The authors note that additional research is required to explore adding a boost to the vaccine regimen to see if that would increase its immunogenicity and to determine whether the investigational vaccine can prevent Zika infection and disease in humans.
NIH begins study of vaccine to protect against mosquito-borne diseases
The NIH’s National Institute of Allergy and Infectious Diseases (NIAID) has also launched a Phase 1 clinical trial to test an investigational vaccine intended to provide broad protection against a range of mosquito-transmitted diseases, such as Zika, malaria, West Nile fever and dengue fever, and to hinder the ability of mosquitoes to transmit such infections. The study, which is being conducted at the NIH Clinical Center in Bethesda, MD, will examine the experimental vaccine’s safety and ability to generate an immune response.
The investigational vaccine, called AGS-v, was developed by the London-based pharmaceutical company SEEK, which has since formed a joint venture with hVIVO in London.
Unlike other vaccines targeting specific mosquito-borne diseases, the AGS-v candidate is designed to trigger an immune response to mosquito saliva rather than to a specific virus or parasite carried by mosquitoes. The test vaccine contains four synthetic proteins from mosquito salivary glands. The proteins are designed to induce antibodies in a vaccinated individual and to cause a modified allergic response that can prevent infection when a person is bitten by a disease-carrying mosquito.

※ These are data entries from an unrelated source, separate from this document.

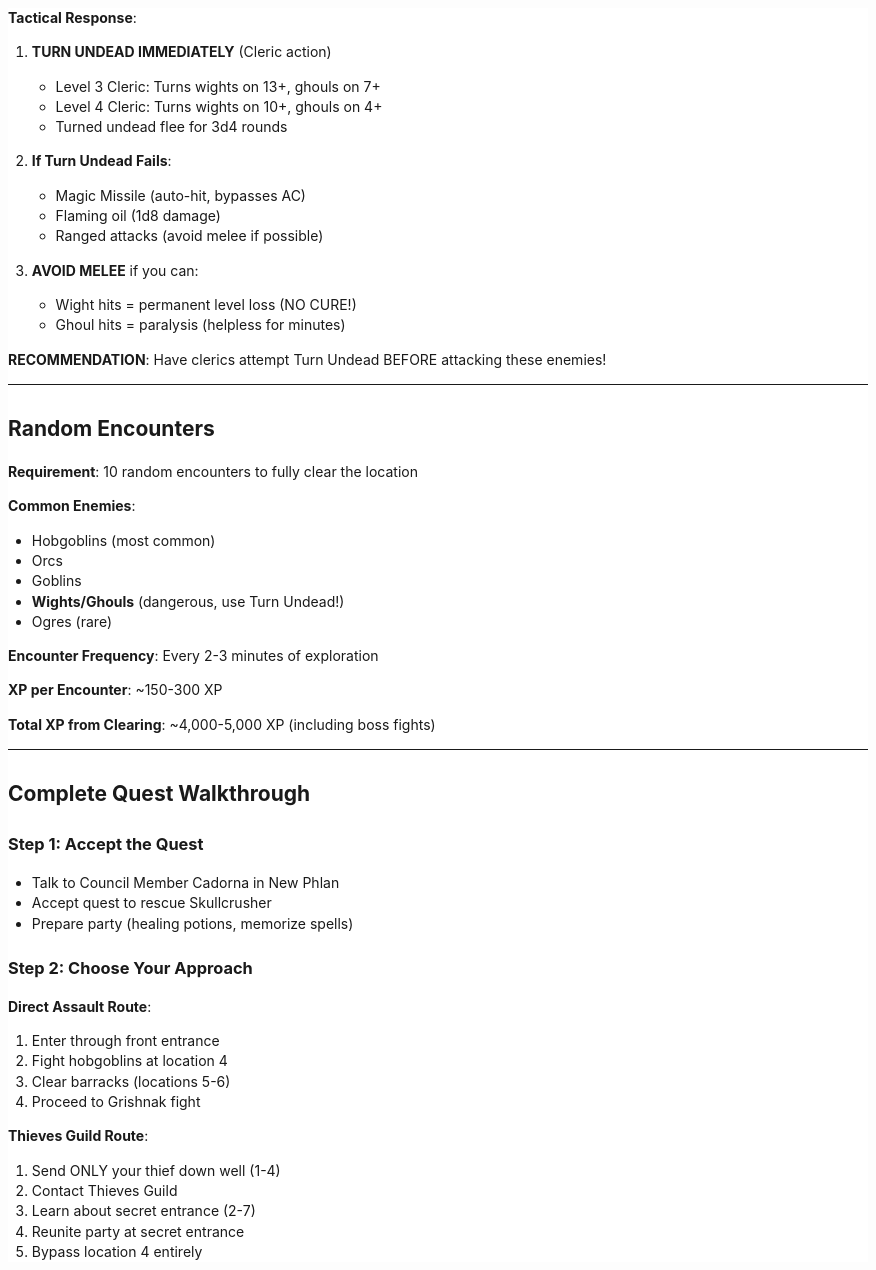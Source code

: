 **Tactical Response**:

1. **TURN UNDEAD IMMEDIATELY** (Cleric action)
   - Level 3 Cleric: Turns wights on 13+, ghouls on 7+
   - Level 4 Cleric: Turns wights on 10+, ghouls on 4+
   - Turned undead flee for 3d4 rounds

2. **If Turn Undead Fails**:
   - Magic Missile (auto-hit, bypasses AC)
   - Flaming oil (1d8 damage)
   - Ranged attacks (avoid melee if possible)

3. **AVOID MELEE** if you can:
   - Wight hits = permanent level loss (NO CURE!)
   - Ghoul hits = paralysis (helpless for minutes)

**RECOMMENDATION**: Have clerics attempt Turn Undead BEFORE attacking these enemies!

---

## Random Encounters

**Requirement**: 10 random encounters to fully clear the location

**Common Enemies**:
- Hobgoblins (most common)
- Orcs
- Goblins
- **Wights/Ghouls** (dangerous, use Turn Undead!)
- Ogres (rare)

**Encounter Frequency**: Every 2-3 minutes of exploration

**XP per Encounter**: ~150-300 XP

**Total XP from Clearing**: ~4,000-5,000 XP (including boss fights)

---

## Complete Quest Walkthrough

### Step 1: Accept the Quest
- Talk to Council Member Cadorna in New Phlan
- Accept quest to rescue Skullcrusher
- Prepare party (healing potions, memorize spells)

### Step 2: Choose Your Approach

**Direct Assault Route**:
1. Enter through front entrance
2. Fight hobgoblins at location 4
3. Clear barracks (locations 5-6)
4. Proceed to Grishnak fight

**Thieves Guild Route**:
1. Send ONLY your thief down well (1-4)
2. Contact Thieves Guild
3. Learn about secret entrance (2-7)
4. Reunite party at secret entrance
5. Bypass location 4 entirely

The clinical trial is expected to enroll up to 60 healthy adults ages 18 to 50. Participants will be randomly assigned to receive one of three vaccine regimens. The first group will receive two injections of the AGS-v vaccine, 21 days apart. The second group will receive two injections of AGS-v combined with an adjuvant, 21 days apart. The adjuvant is an oil and water mixture commonly added to vaccines to enhance immune responses. The third group will receive two placebo injections of sterile water 21 days apart. Neither the study investigators nor the participants will know who is assigned to each group.
Participants will return to the clinic twice between vaccinations and twice after the second vaccination to undergo a physical exam and to provide blood samples. Study investigators will examine the blood samples to measure levels of antibodies triggered by vaccination.
Each participant also will return to the Clinical Center approximately 21 days after completing the vaccination schedule to undergo a controlled exposure to biting mosquitoes. The mosquitoes will not be carrying viruses or parasites, so the participants are not at risk of becoming infected with a mosquito-borne disease. Five to 10 female Aedes aegypti mosquitoes from the insectary in NIAID’s Laboratory of Malaria and Vector Research will be put in a feeding device that will be placed on each participant’s arm for 20 minutes. The mosquitoes will bite the participants’ arms through the netting on the feeding devices.
Afterward, investigators will take blood samples from each participant at various time points to see if participants experience a modified response to the mosquito bites as a result of AGS-v vaccination. The study is expected to be completed by summer 2018.